** What the exercise asks **
Lift out each line of the data that holds "name".

*** Records for the task Section Begins ***

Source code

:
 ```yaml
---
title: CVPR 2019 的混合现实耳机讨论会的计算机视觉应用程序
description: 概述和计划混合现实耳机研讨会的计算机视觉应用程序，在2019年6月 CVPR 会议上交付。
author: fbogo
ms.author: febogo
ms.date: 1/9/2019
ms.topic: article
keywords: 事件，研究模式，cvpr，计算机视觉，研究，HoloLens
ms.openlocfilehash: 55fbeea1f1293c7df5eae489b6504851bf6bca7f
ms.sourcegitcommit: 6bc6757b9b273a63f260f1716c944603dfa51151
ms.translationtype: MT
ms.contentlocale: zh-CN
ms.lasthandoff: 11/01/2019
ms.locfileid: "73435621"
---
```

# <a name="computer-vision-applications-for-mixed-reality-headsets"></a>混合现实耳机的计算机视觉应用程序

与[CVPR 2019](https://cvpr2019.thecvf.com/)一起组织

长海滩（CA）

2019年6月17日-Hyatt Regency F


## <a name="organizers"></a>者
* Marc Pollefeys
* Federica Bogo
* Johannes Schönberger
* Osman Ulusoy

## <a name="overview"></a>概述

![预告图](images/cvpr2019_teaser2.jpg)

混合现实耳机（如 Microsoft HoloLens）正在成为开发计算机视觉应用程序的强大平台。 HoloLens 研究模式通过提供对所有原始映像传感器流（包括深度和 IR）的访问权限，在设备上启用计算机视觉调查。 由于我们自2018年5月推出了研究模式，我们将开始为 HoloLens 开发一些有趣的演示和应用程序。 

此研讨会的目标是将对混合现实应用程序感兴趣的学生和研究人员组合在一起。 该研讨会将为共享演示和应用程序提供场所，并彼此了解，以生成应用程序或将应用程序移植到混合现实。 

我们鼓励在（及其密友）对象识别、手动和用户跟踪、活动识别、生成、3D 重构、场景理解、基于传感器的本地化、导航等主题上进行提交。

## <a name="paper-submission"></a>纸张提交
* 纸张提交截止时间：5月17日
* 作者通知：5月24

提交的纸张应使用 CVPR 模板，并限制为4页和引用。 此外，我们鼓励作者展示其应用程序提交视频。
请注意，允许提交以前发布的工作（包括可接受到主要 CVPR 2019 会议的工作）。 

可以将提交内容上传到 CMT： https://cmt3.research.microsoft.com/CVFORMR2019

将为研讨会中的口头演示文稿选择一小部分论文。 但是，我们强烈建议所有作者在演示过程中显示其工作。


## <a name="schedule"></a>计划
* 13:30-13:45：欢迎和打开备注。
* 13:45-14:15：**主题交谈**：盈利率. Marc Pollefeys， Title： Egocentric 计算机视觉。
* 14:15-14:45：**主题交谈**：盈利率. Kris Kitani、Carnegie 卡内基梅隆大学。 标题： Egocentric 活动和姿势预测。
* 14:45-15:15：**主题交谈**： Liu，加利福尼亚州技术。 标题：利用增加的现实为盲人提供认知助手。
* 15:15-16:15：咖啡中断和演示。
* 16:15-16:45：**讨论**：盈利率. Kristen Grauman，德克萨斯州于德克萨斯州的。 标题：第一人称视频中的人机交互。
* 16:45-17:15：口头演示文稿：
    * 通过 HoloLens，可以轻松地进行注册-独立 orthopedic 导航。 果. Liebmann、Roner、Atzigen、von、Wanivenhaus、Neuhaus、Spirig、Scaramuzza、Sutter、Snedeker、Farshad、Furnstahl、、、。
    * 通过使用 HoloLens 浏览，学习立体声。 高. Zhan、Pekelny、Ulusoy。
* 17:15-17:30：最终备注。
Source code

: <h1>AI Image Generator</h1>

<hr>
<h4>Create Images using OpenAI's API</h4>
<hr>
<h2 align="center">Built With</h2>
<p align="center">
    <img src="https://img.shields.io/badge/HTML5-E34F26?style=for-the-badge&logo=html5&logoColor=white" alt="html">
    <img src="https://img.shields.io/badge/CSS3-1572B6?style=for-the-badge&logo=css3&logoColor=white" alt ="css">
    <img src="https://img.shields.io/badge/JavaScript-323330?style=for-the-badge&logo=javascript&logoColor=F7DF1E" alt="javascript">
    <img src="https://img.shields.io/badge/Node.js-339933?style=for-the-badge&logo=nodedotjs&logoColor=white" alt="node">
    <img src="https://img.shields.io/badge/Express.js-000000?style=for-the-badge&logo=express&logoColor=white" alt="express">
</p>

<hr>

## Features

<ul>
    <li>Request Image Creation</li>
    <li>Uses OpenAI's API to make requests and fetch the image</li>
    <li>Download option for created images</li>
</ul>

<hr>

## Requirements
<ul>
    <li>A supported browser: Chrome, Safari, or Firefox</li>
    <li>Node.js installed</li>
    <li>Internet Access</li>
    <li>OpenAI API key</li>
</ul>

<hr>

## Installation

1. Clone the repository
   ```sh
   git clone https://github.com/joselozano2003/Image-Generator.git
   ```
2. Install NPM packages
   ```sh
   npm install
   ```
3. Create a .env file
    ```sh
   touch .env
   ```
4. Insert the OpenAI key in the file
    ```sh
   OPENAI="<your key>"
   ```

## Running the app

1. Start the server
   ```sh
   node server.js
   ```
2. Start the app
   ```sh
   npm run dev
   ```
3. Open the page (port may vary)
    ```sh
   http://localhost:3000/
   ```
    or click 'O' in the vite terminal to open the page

*** Records for the task Section Ends ***

** Exercise answer **
# <a name="computer-vision-applications-for-mixed-reality-headsets"></a>混合现实耳机的计算机视觉应用程序
## <a name="organizers"></a>者
## <a name="overview"></a>概述
## <a name="paper-submission"></a>纸张提交
## <a name="schedule"></a>计划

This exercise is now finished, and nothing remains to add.